Sunday, November 22, 2009

Nation & World

Depths of a passion

When the wife of a champion free diver tried to break his record, something went terribly wrong

By Thomas K. Grose
Posted 8/8/04

Audrey Mestre was a world-class athlete in a niche sport so physically and mentally punishing that it counts only a handful of practitioners worldwide. She was a "free diver" --one who tests how deep humans can go underwater or how long they can remain submerged--on a single gulp of air. "No limits" free divers like Mestre go deeper than most. Wrapped around a weighted sled that slides on a cable, they plunge hundreds of feet down, then inflate an air bag that shoots them swiftly back to the surface. In the process, they withstand near-crippling water pressure; their lungs shrink to the size of baseballs; their hearts slow to 20 beats a minute; and their sinus cavities fill with salt water to keep their eardrums from exploding.

With her thick auburn hair, long legs, and shapely figure, Mestre, 28, was a striking poster girl for no-limits diving. And on the morning of Oct. 12, 2002, under leaden skies, in the choppy waters off the Dominican Republic, she sought to set a world record of 561 feet. That is roughly equivalent to descending and ascending a 55-story building--and she would have to do it in the time she could hold her breath, about three minutes. Even more important, it was 29 1/2feet beyond the record claimed by Francisco "Pipin" Ferreras, the Cuban defector who also happened to be her husband.

Ferreras, 42, has for years dominated the sport of free diving, as much because of his personality as his skill. An ornery maverick, he takes pride in being a risk-taker. The French-born Mestre, granddaughter of a renowned spearfisherman, met Ferreras in 1996 in Cabo San Lucas, Mexico, while she was studying marine biology. She had sought out the bull-chested Cuban with the shaved head and gap-toothed smile, enthralled by his ability to reach depths once thought unattainable by man. In Mestre, Ferreras had found his soul mate, a vivacious woman who shared his passion for the sea.
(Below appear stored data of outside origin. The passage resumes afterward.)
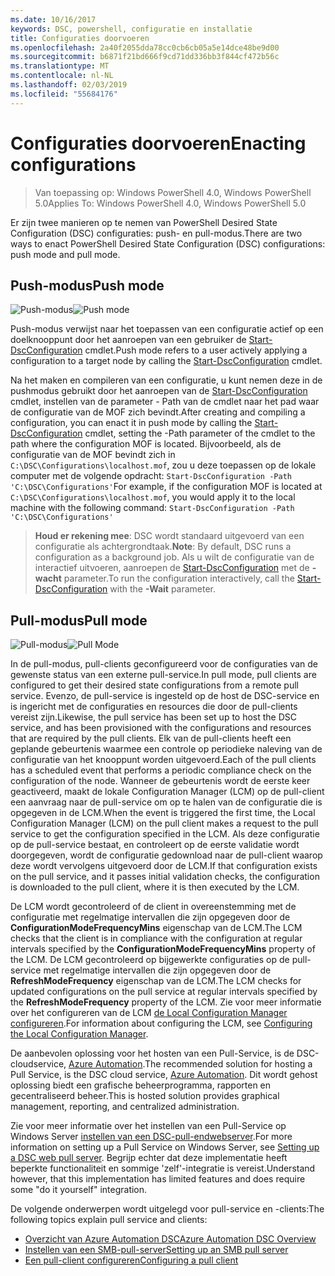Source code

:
 ```yaml
---
ms.date: 10/16/2017
keywords: DSC, powershell, configuratie en installatie
title: Configuraties doorvoeren
ms.openlocfilehash: 2a40f2055dda78cc0cb6cb05a5e14dce48be9d00
ms.sourcegitcommit: b6871f21bd666f9cd71dd336bb3f844cf472b56c
ms.translationtype: MT
ms.contentlocale: nl-NL
ms.lasthandoff: 02/03/2019
ms.locfileid: "55684176"
---
```

# <a name="enacting-configurations"></a><span data-ttu-id="ce12b-103">Configuraties doorvoeren</span><span class="sxs-lookup"><span data-stu-id="ce12b-103">Enacting configurations</span></span>

><span data-ttu-id="ce12b-104">Van toepassing op: Windows PowerShell 4.0, Windows PowerShell 5.0</span><span class="sxs-lookup"><span data-stu-id="ce12b-104">Applies To: Windows PowerShell 4.0, Windows PowerShell 5.0</span></span>

<span data-ttu-id="ce12b-105">Er zijn twee manieren op te nemen van PowerShell Desired State Configuration (DSC) configuraties: push- en pull-modus.</span><span class="sxs-lookup"><span data-stu-id="ce12b-105">There are two ways to enact PowerShell Desired State Configuration (DSC) configurations: push mode and pull mode.</span></span>

## <a name="push-mode"></a><span data-ttu-id="ce12b-106">Push-modus</span><span class="sxs-lookup"><span data-stu-id="ce12b-106">Push mode</span></span>

<span data-ttu-id="ce12b-107">![Push-modus](../images/pushModel.png "hoe push-modus werkt")</span><span class="sxs-lookup"><span data-stu-id="ce12b-107">![Push mode](../images/pushModel.png "How push mode works")</span></span>

<span data-ttu-id="ce12b-108">Push-modus verwijst naar het toepassen van een configuratie actief op een doelknooppunt door het aanroepen van een gebruiker de [Start-DscConfiguration](/powershell/module/psdesiredstateconfiguration/start-dscconfiguration) cmdlet.</span><span class="sxs-lookup"><span data-stu-id="ce12b-108">Push mode refers to a user actively applying a configuration to a target node by calling the [Start-DscConfiguration](/powershell/module/psdesiredstateconfiguration/start-dscconfiguration) cmdlet.</span></span>

<span data-ttu-id="ce12b-109">Na het maken en compileren van een configuratie, u kunt nemen deze in de pushmodus gebruikt door het aanroepen van de [Start-DscConfiguration](/powershell/module/psdesiredstateconfiguration/start-dscconfiguration) cmdlet, instellen van de parameter - Path van de cmdlet naar het pad waar de configuratie van de MOF zich bevindt.</span><span class="sxs-lookup"><span data-stu-id="ce12b-109">After creating and compiling a configuration, you can enact it in push mode by calling the [Start-DscConfiguration](/powershell/module/psdesiredstateconfiguration/start-dscconfiguration) cmdlet, setting the -Path parameter of the cmdlet to the path where the configuration MOF is located.</span></span>
<span data-ttu-id="ce12b-110">Bijvoorbeeld, als de configuratie van de MOF bevindt zich in `C:\DSC\Configurations\localhost.mof`, zou u deze toepassen op de lokale computer met de volgende opdracht: `Start-DscConfiguration -Path 'C:\DSC\Configurations'`</span><span class="sxs-lookup"><span data-stu-id="ce12b-110">For example, if the configuration MOF is located at `C:\DSC\Configurations\localhost.mof`, you would apply it to the local machine with the following command: `Start-DscConfiguration -Path 'C:\DSC\Configurations'`</span></span>

> <span data-ttu-id="ce12b-111">__Houd er rekening mee__: DSC wordt standaard uitgevoerd van een configuratie als achtergrondtaak.</span><span class="sxs-lookup"><span data-stu-id="ce12b-111">__Note__: By default, DSC runs a configuration as a background job.</span></span> <span data-ttu-id="ce12b-112">Als u wilt de configuratie van de interactief uitvoeren, aanroepen de [Start-DscConfiguration](/powershell/module/psdesiredstateconfiguration/start-dscconfiguration) met de __-wacht__ parameter.</span><span class="sxs-lookup"><span data-stu-id="ce12b-112">To run the configuration interactively, call the [Start-DscConfiguration](/powershell/module/psdesiredstateconfiguration/start-dscconfiguration) with the __-Wait__ parameter.</span></span>

## <a name="pull-mode"></a><span data-ttu-id="ce12b-113">Pull-modus</span><span class="sxs-lookup"><span data-stu-id="ce12b-113">Pull mode</span></span>

<span data-ttu-id="ce12b-114">![Pull-modus](../images/pullModel.png "hoe pull-modus werkt")</span><span class="sxs-lookup"><span data-stu-id="ce12b-114">![Pull Mode](../images/pullModel.png "How pull mode works")</span></span>

<span data-ttu-id="ce12b-115">In de pull-modus, pull-clients geconfigureerd voor de configuraties van de gewenste status van een externe pull-service.</span><span class="sxs-lookup"><span data-stu-id="ce12b-115">In pull mode, pull clients are configured to get their desired state configurations from a remote pull service.</span></span>
<span data-ttu-id="ce12b-116">Evenzo, de pull-service is ingesteld op de host de DSC-service en is ingericht met de configuraties en resources die door de pull-clients vereist zijn.</span><span class="sxs-lookup"><span data-stu-id="ce12b-116">Likewise, the pull service has been set up to host the DSC service, and has been provisioned with the configurations and resources that are required by the pull clients.</span></span>
<span data-ttu-id="ce12b-117">Elk van de pull-clients heeft een geplande gebeurtenis waarmee een controle op periodieke naleving van de configuratie van het knooppunt worden uitgevoerd.</span><span class="sxs-lookup"><span data-stu-id="ce12b-117">Each of the pull clients has a scheduled event that performs a periodic compliance check on the configuration of the node.</span></span>
<span data-ttu-id="ce12b-118">Wanneer de gebeurtenis wordt de eerste keer geactiveerd, maakt de lokale Configuration Manager (LCM) op de pull-client een aanvraag naar de pull-service om op te halen van de configuratie die is opgegeven in de LCM.</span><span class="sxs-lookup"><span data-stu-id="ce12b-118">When the event is triggered the first time, the Local Configuration Manager (LCM) on the pull client makes a request to the pull service to get the configuration specified in the LCM.</span></span>
<span data-ttu-id="ce12b-119">Als deze configuratie op de pull-service bestaat, en controleert op de eerste validatie wordt doorgegeven, wordt de configuratie gedownload naar de pull-client waarop deze wordt vervolgens uitgevoerd door de LCM.</span><span class="sxs-lookup"><span data-stu-id="ce12b-119">If that configuration exists on the pull service, and it passes initial validation checks, the configuration is downloaded to the pull client, where it is then executed by the LCM.</span></span>

<span data-ttu-id="ce12b-120">De LCM wordt gecontroleerd of de client in overeenstemming met de configuratie met regelmatige intervallen die zijn opgegeven door de **ConfigurationModeFrequencyMins** eigenschap van de LCM.</span><span class="sxs-lookup"><span data-stu-id="ce12b-120">The LCM checks that the client is in compliance with the configuration at regular intervals specified by the **ConfigurationModeFrequencyMins** property of the LCM.</span></span>
<span data-ttu-id="ce12b-121">De LCM gecontroleerd op bijgewerkte configuraties op de pull-service met regelmatige intervallen die zijn opgegeven door de **RefreshModeFrequency** eigenschap van de LCM.</span><span class="sxs-lookup"><span data-stu-id="ce12b-121">The LCM checks for updated configurations on the pull service at regular intervals specified by the **RefreshModeFrequency** property of the LCM.</span></span>
<span data-ttu-id="ce12b-122">Zie voor meer informatie over het configureren van de LCM [de Local Configuration Manager configureren](../managing-nodes/metaConfig.md).</span><span class="sxs-lookup"><span data-stu-id="ce12b-122">For information about configuring the LCM, see [Configuring the Local Configuration Manager](../managing-nodes/metaConfig.md).</span></span>

<span data-ttu-id="ce12b-123">De aanbevolen oplossing voor het hosten van een Pull-Service, is de DSC-cloudservice, [Azure Automation](https://azure.microsoft.com/services/automation/).</span><span class="sxs-lookup"><span data-stu-id="ce12b-123">The recommended solution for hosting a Pull Service, is the DSC cloud service, [Azure Automation](https://azure.microsoft.com/services/automation/).</span></span>
<span data-ttu-id="ce12b-124">Dit wordt gehost oplossing biedt een grafische beheerprogramma, rapporten en gecentraliseerd beheer.</span><span class="sxs-lookup"><span data-stu-id="ce12b-124">This is hosted solution provides graphical management, reporting, and centralized administration.</span></span>

<span data-ttu-id="ce12b-125">Zie voor meer informatie over het instellen van een Pull-Service op Windows Server [instellen van een DSC-pull-endwebserver](pullServer.md).</span><span class="sxs-lookup"><span data-stu-id="ce12b-125">For more information on setting up a Pull Service on Windows Server, see [Setting up a DSC web pull server](pullServer.md).</span></span>
<span data-ttu-id="ce12b-126">Begrijp echter dat deze implementatie heeft beperkte functionaliteit en sommige 'zelf'-integratie is vereist.</span><span class="sxs-lookup"><span data-stu-id="ce12b-126">Understand however, that this implementation has limited features and does require some "do it yourself" integration.</span></span>

<span data-ttu-id="ce12b-127">De volgende onderwerpen wordt uitgelegd voor pull-service en -clients:</span><span class="sxs-lookup"><span data-stu-id="ce12b-127">The following topics explain pull service and clients:</span></span>

- [<span data-ttu-id="ce12b-128">Overzicht van Azure Automation DSC</span><span class="sxs-lookup"><span data-stu-id="ce12b-128">Azure Automation DSC Overview</span></span>](https://docs.microsoft.com/azure/automation/automation-dsc-overview)
- [<span data-ttu-id="ce12b-129">Instellen van een SMB-pull-server</span><span class="sxs-lookup"><span data-stu-id="ce12b-129">Setting up an SMB pull server</span></span>](pullServerSMB.md)
- [<span data-ttu-id="ce12b-130">Een pull-client configureren</span><span class="sxs-lookup"><span data-stu-id="ce12b-130">Configuring a pull client</span></span>](pullClientConfigID.md)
At the time they met, Ferreras was the competitive one, regularly smashing records. But in 1997, he persuaded Mestre to try free diving, and she was immediately hooked. Ferreras realized that his beautiful protege was a natural at the sport, and he put aside his own considerable ego to coach her.

Risky business. There was a lot to teach. Accomplished no-limits free divers train hard, running, using weight machines, doing isometrics. They also learn to slow their heart rates by going into a meditative state. And though they're slicing deeply into a dark, wet abyss, they can't afford to panic--panic can kill at those depths. For unlike scuba divers who breathe compressed air and therefore have to return to the surface slowly to avoid decompression sickness, or "the bends," nonbreathing free divers must return to the surface at high speed. For them, the last few feet of the return journey is the riskiest, because as blood that has rushed to the brain to protect it at great depths once again courses to the body's extremities, the drained brain can shut down. But Mestre had never blacked out, so, on the day she set out to top her husband's record, she was characteristically calm. In case of problems, safety divers were posted at intervals down to 295 feet, with one at the ride's bottom, at 561 feet.